E-commerce Japan Shop

CLIENT
Hachi Hachi

LOCATION
HCMC, Vietnam

TIMELINE
2018

PLATFORM
Web Responsive

In 2018, Hachi Hachi was a small scale business in the convenience-store market. They was providing their customers an ecommerce platform which was quite outdated in UI, and also painful to interact with.

The revamp goal was to build a smooth online shopping experience for their niche customers, meanwhile aligning with their new branding personalitites.

My Contribution

▫️ UX Research

▫️ UI Design - Styles & Components

▫️ Interaction Design

▫️ Prototyping

▫️ Information Hierarchy

▫️ Userflow & Userstory

Design Process

Research

For this project, the research outcomes benefit a lot for post-steps. We spent a week interviewing target users, deconstructing the current design, and auditing some big names in e-commerce.

Insightful design opportunities in User Research:

There were 8 participants in total. While keeping housewives as the main persona, we additionally recruit 2 shop employees for concerns about the offline store experience.

Information Structure

Overall the site is divided into 3 parts: E-commerce, Buyer Function, and Blog. Each part has its own navigation and information structure, therefore a clear sitemap to show how things connected are crucial.

This help to:

  • Show stakeholders the affected areas.
  • Aware of the design (and development) scope.
  • See how things are connected and structured.

We used a cloud-based tool to create the sitemap. This allowed designers collaborating properly and quickly sharing or asking stakeholders for feedback.

Each block in the sitemap has a code, corresponding to the code on each frame of the design canvas. This help us easily tracking and matching them.

Interaction & Visual Design

 

In e-commerce, there're some huge players in the market such as Tiki, Shopee, Lazada, ... and Hachi Hachi, at that moment, was a tiny one.

When it comes to visual design, designers had a dissension with the stakeholders. Hachi team is eager to make their site a unique look. But we persuaded them to take advantage of the existing UX, which mean re-use the patterns created by the top products, in order to reduce the learning curves.

The revamp also needed some tones of Hachi Hachi, therefore we had a look on user feedback, took some reference and ideas to add in visuals.
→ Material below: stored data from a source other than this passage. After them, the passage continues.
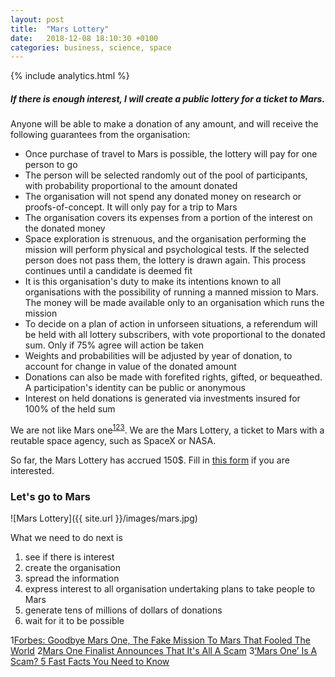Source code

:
 ```yaml
---
layout: post
title:  "Mars Lottery"
date:   2018-12-08 18:10:30 +0100
categories: business, science, space
---
```


{% include analytics.html %}

##### If there is enough interest, I will create a public lottery for a ticket to Mars.

Anyone will be able to make a donation of any amount, and will receive the following guarantees from the organisation:
* Once purchase of travel to Mars is possible, the lottery will pay for one person to go
* The person will be selected randomly out of the pool of participants, with probability proportional to the amount donated
* The organisation will not spend any donated money on research or proofs-of-concept. It will only pay for a trip to Mars
* The organisation covers its expenses from a portion of the interest on the donated money
* Space exploration is strenuous, and the organisation performing the mission will perform physical and psychological tests. If the selected person does not pass them, the lottery is drawn again. This process continues until a candidate is deemed fit
* It is this organisation's duty to make its intentions known to all organisations with the possibility of running a manned mission to Mars. The money will be made available only to an organisation which runs the mission
* To decide on a plan of action in unforseen situations, a referendum will be held with all lottery subscribers, with vote proportional to the donated sum. Only if 75% agree will action be taken
* Weights and probabilities will be adjusted by year of donation, to account for change in value of the donated amount 
* Donations can also be made with forefited rights, gifted, or bequeathed. A participation's identity can be public or anonymous
* Interest on held donations is generated via investments insured for 100% of the held sum

We are not like Mars one<sup>[1](#forbes)[2](#ifl)[3](#heavy)</sup>. We are the Mars Lottery, a ticket to Mars with a reutable space agency, such as SpaceX or NASA.

So far, the Mars Lottery has accrued 150$. Fill in [this form](https://forms.gle/hi1PbKqR25Z6ah7P7) if you are interested.

### Let's go to Mars

![Mars Lottery]({{ site.url }}/images/mars.jpg)

What we need to do next is 
1. see if there is interest
2. create the organisation
3. spread the information
4. express interest to all organisation undertaking plans to take people to Mars
5. generate tens of millions of dollars of donations
6. wait for it to be possible 

<a name="forbes">1</a>[Forbes: Goodbye Mars One, The Fake Mission To Mars That Fooled The World](https://www.forbes.com/sites/jonathanocallaghan/2019/02/11/goodbye-mars-one-the-fake-mission-to-mars-that-fooled-the-world/#2b7738e92af5)
<a name="ifl">2</a>[Mars One Finalist Announces That It's All A Scam](https://www.iflscience.com/space/whats-going-mars-one/)
<a name="heavy">3</a>[‘Mars One’ Is A Scam? 5 Fast Facts You Need to Know](https://heavy.com/news/2015/03/mars-one-scam-scheme-fraud-money/)
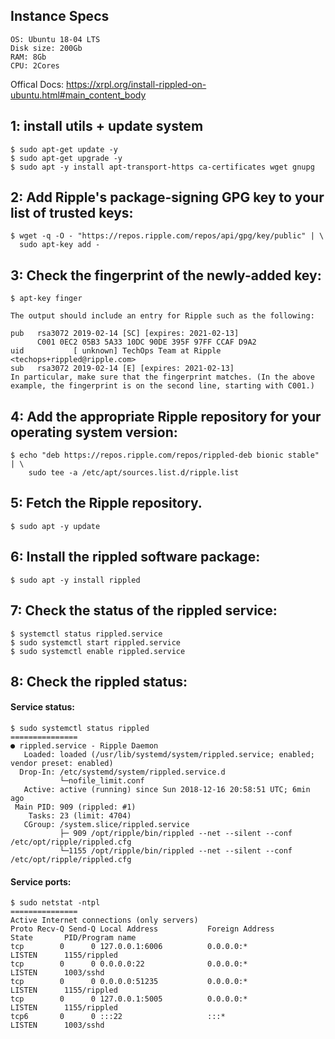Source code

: 
## Instance Specs
```
OS: Ubuntu 18-04 LTS
Disk size: 200Gb
RAM: 8Gb
CPU: 2Cores
```

Offical Docs: https://xrpl.org/install-rippled-on-ubuntu.html#main_content_body

## 1: install utils + update system
```
$ sudo apt-get update -y
$ sudo apt-get upgrade -y
$ sudo apt -y install apt-transport-https ca-certificates wget gnupg
```

## 2: Add Ripple's package-signing GPG key to your list of trusted keys:
```
$ wget -q -O - "https://repos.ripple.com/repos/api/gpg/key/public" | \
  sudo apt-key add -
```

## 3: Check the fingerprint of the newly-added key:
```
$ apt-key finger

The output should include an entry for Ripple such as the following:

pub   rsa3072 2019-02-14 [SC] [expires: 2021-02-13]
      C001 0EC2 05B3 5A33 10DC 90DE 395F 97FF CCAF D9A2
uid           [ unknown] TechOps Team at Ripple <techops+rippled@ripple.com>
sub   rsa3072 2019-02-14 [E] [expires: 2021-02-13]
In particular, make sure that the fingerprint matches. (In the above example, the fingerprint is on the second line, starting with C001.)
```

## 4: Add the appropriate Ripple repository for your operating system version:
```
$ echo "deb https://repos.ripple.com/repos/rippled-deb bionic stable" | \
    sudo tee -a /etc/apt/sources.list.d/ripple.list
```
    
## 5: Fetch the Ripple repository.
```
$ sudo apt -y update
```


## 6: Install the rippled software package:
```
$ sudo apt -y install rippled
```

## 7: Check the status of the rippled service:
```
$ systemctl status rippled.service
$ sudo systemctl start rippled.service
$ sudo systemctl enable rippled.service
```

## 8: Check the rippled status:
#### Service status:
```
$ sudo systemctl status rippled
===============
● rippled.service - Ripple Daemon
   Loaded: loaded (/usr/lib/systemd/system/rippled.service; enabled; vendor preset: enabled)
  Drop-In: /etc/systemd/system/rippled.service.d
           └─nofile_limit.conf
   Active: active (running) since Sun 2018-12-16 20:58:51 UTC; 6min ago
 Main PID: 909 (rippled: #1)
    Tasks: 23 (limit: 4704)
   CGroup: /system.slice/rippled.service
           ├─ 909 /opt/ripple/bin/rippled --net --silent --conf /etc/opt/ripple/rippled.cfg
           └─1155 /opt/ripple/bin/rippled --net --silent --conf /etc/opt/ripple/rippled.cfg

```
#### Service ports:
```
$ sudo netstat -ntpl
===============
Active Internet connections (only servers)
Proto Recv-Q Send-Q Local Address           Foreign Address         State       PID/Program name    
tcp        0      0 127.0.0.1:6006          0.0.0.0:*               LISTEN      1155/rippled        
tcp        0      0 0.0.0.0:22              0.0.0.0:*               LISTEN      1003/sshd           
tcp        0      0 0.0.0.0:51235           0.0.0.0:*               LISTEN      1155/rippled        
tcp        0      0 127.0.0.1:5005          0.0.0.0:*               LISTEN      1155/rippled        
tcp6       0      0 :::22                   :::*                    LISTEN      1003/sshd     

```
And the outcome was the sweetspot in between, we did:

▫️ Resolve painpoints of visual feedback.
▫️ Provide users a clear status of the system.
▫️ Take advantage of other e-commerce conventions.

Design for Scale-up and Maintainability

In this project, we delivered the final designs, along with style guides and re-usable components. This help to maintain the consistency both from Design and Front-end teams. When the in-house team from Hachi Hachi takes over our works, they can continue on future pages or features without breaking the consistency.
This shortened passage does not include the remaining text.